Instead of interpolating events, in the example of Fig. 6, the event frame obtained from event transformation 64 is fed to algorithm 43 as it is, and the locations of event pixels within the pixel layout are provided to the algorithm 43 as additional metadata input. That is, even though event representations (also called "event pixels") obtained from event transformation 64 are typically not the same type of information as the pixels of the final output image 59, no interpolating of event pixels to the domain of the target image 59 is necessary.
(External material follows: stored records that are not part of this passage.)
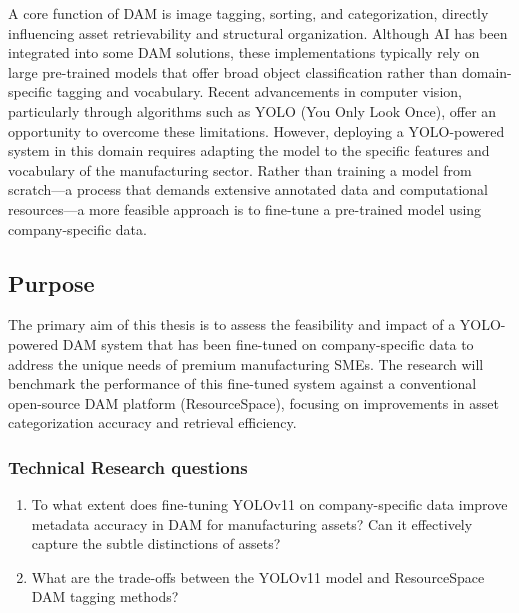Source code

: \documentclass[a4paper,10pt,twocolumn]{article}
\numberwithin{figure}{section}
\numberwithin{table}{section}
\begin{document}
A core function of DAM is image tagging, sorting, and categorization, directly influencing asset 
retrievability and structural organization. Although AI has been integrated into some DAM solutions,
 these implementations typically rely on large pre-trained models that offer broad object classification 
 rather than domain-specific tagging and vocabulary. Recent advancements in computer vision, 
 particularly through algorithms such as YOLO (You Only Look Once), 
offer an opportunity to overcome these limitations. However, deploying a YOLO-powered system in this domain
 requires adapting the model to the specific features and vocabulary of the manufacturing sector. Rather than
  training a model from scratch—a process that demands extensive annotated data and computational resources—a 
  more feasible approach is to fine-tune a pre-trained model using company-specific data. 


\subsection{Purpose}
The primary aim of this thesis is to assess the feasibility and impact of a YOLO-powered DAM system 
that has been fine-tuned on company-specific data to address the unique needs of premium manufacturing SMEs. 
The research will benchmark the performance of this fine-tuned system against a conventional open-source DAM 
platform (ResourceSpace), focusing on improvements in asset categorization accuracy
and retrieval efficiency. 

\vspace{0.3cm}
\subsubsection{Technical Research questions}
\vspace{0.3cm}

\begin{enumerate}[label=(\alph*)]
    \item To what extent does fine-tuning YOLOv11 on company-specific data improve metadata accuracy in DAM for manufacturing assets?
    Can it effectively capture the subtle distinctions of assets? 
    
    \item What are the trade-offs between the YOLOv11 model and ResourceSpace DAM tagging methods?
\end{enumerate}
\end{document}
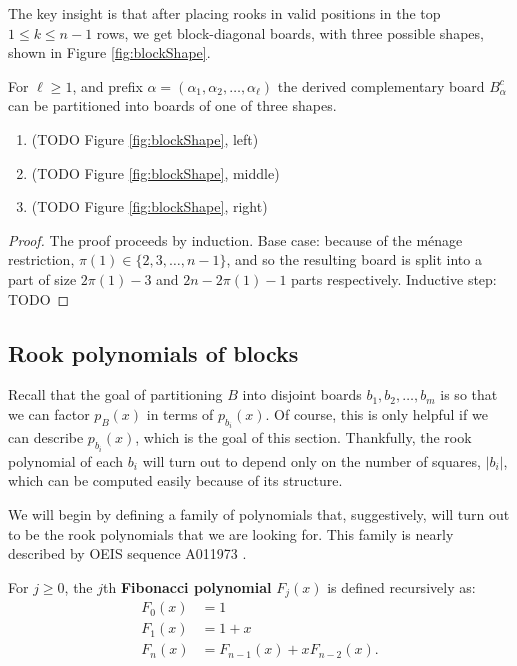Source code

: The key insight is that after placing rooks in valid positions in
the top $1 \leq k \leq n-1$ rows, we get block-diagonal boards,
with three possible shapes, shown in Figure \ref{fig:blockShape}.
\begin{lemma}
  For $\ell \geq 1$, and prefix $\alpha = (\alpha_1, \alpha_2, \dots, \alpha_\ell)$
  the derived complementary board $B_\alpha^c$ can be partitioned into boards
  of one of three shapes.
  \begin{enumerate}
    \item (TODO Figure \ref{fig:blockShape}, left)
    \item (TODO Figure \ref{fig:blockShape}, middle)
    \item (TODO Figure \ref{fig:blockShape}, right)
  \end{enumerate}
\end{lemma}
\begin{proof}
  The proof proceeds by induction.
  Base case:
  because of the m\'enage restriction, $\pi(1) \in \{2, 3, \dots, n-1\}$,
  and so the resulting board is split into a part of size
  $2\pi(1) - 3$ and $2n - 2\pi(1) - 1$ parts respectively.
  Inductive step: TODO
\end{proof}



\subsection{Rook polynomials of blocks}
Recall that the goal of partitioning $B$ into disjoint boards $b_1, b_2, \dots, b_m$
is so that we can factor $p_B(x)$ in terms of $p_{b_i}(x)$. Of course, this is
only helpful if we can describe $p_{b_i}(x)$, which is the goal of this section.
Thankfully, the rook polynomial of each $b_i$ will turn out to depend only on the
number of squares, $|b_i|$, which can be computed easily because of its structure.

We will begin by defining a family of polynomials that, suggestively, will turn
out to be the rook polynomials that we are looking for. This family is nearly
described by OEIS sequence A011973 \cite{oeis}.
\begin{definition}
  For $j \geq 0$, the $j$th \textbf{Fibonacci polynomial} $F_{j}(x)$ is defined recursively as:
  \begin{align}
    F_0(x) &= 1 \\
    F_1(x) &= 1 + x \\
    F_n(x) &= F_{n-1}(x) + xF_{n-2}(x).
  \end{align}
\end{definition}

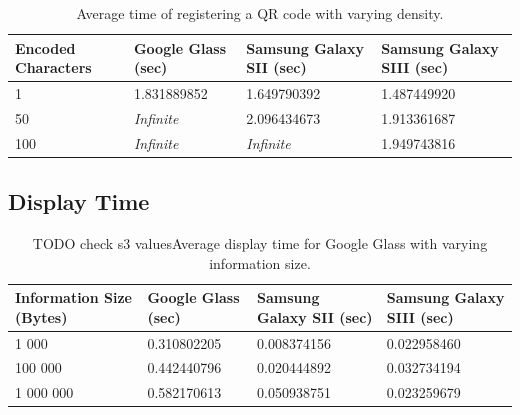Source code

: 	\begin{table}[H]%
    		\caption{Average time of registering a QR code with varying density.} \label{tab:complexityAverage}
		\centering \begin{tabularx}{\textwidth}{l|X|X|X} \hline
		\textbf{Encoded Characters} & \textbf{Google Glass (sec)} & \textbf{Samsung Galaxy SII (sec)} & \textbf{Samsung Galaxy SIII (sec)} \\ \hline \hline
       
		1	&1.831889852	&1.649790392	&1.487449920	\\ \hline
		50	&\textit{Infinite}	&2.096434673	&1.913361687	\\ \hline
		100	&\textit{Infinite}	&\textit{Infinite}	&1.949743816	\\ \hline
		
		\end{tabularx}
	\end{table}

\subsection{Display Time}

	\begin{table}[ht!]
    		\caption{TODO check s3 valuesAverage display time for Google Glass with varying information size.} \label{tab:averageDisplaySpeedGoogleGlass}
		\centering \begin{tabularx}{\textwidth}{l|X|X|X} \hline
		\textbf{Information Size (Bytes)} & \textbf{Google Glass (sec)}  & \textbf{Samsung Galaxy SII (sec)}  & \textbf{Samsung Galaxy SIII (sec)} \\ \hline \hline
       
		1 000	&0.310802205	&0.008374156	&0.022958460	 \\ \hline
		100 000 	&0.442440796	&0.020444892	&0.032734194	 \\ \hline
		1 000 000	&0.582170613	&0.050938751	&0.023259679	 \\ \hline

		\end{tabularx}
	\end{table}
The interpolating of event pixels into the domain of the target image 59, which is additional work and incurs a computational cost, can thus be avoided.

Information 66 on event pixel location may for example be a structure derived from a pixel layout, such as from layout 60 in Fig. 6 (or from the other layouts which are exemplarily provided in Fig. 3). The pixel layout of a sensor, or of a mode of the sensor, is intrinsic to the sensor itself, and thus constitutes pre-known information. Based on a predefined structure derived from the pixel layout, event pixel information (e.g. pixel coordinates in the event domain) can be translated to the domain of a target image 59 (e.g. pixel coordinates in the domain of the target image). For example, layout 60 comprises a matrix of 4x4 pixels and the layout is generated by repeating a sub-pattern of 2x2 pixels twice in the vertical direction and in the horizontal direction, each sub-pattern of 2x2 pixels comprising three APS pixels R, G, B and one EVS pixel E. As shown in Fig. 6, the information 66 on event pixel location for this layout 60 may for example be expressed as a matrix with 0-entries at the position of an APS pixel and 1 -entries at the position of an EVS pixel. Event pixel location 66 for layout 60 may thus be expressed as a matrix comprising four rows and four columns, the first row and the third row comprising the values 0, 0, 0, 0, and the second row and the fourth row comprising the values 1, 0, 1, 0. Similar structures defining the location of the EVS pixels can be defined for other sensor layouts, such as e.g. "Layout 2" and "Layout 3" of Fig. 3. Algorithm 43 can use this structure to translate event pixel information into the pixel domain of the target image 59 (either algorithmically or, intrinsically as a result of training of a neural network that uses the pixel location information as an input during training).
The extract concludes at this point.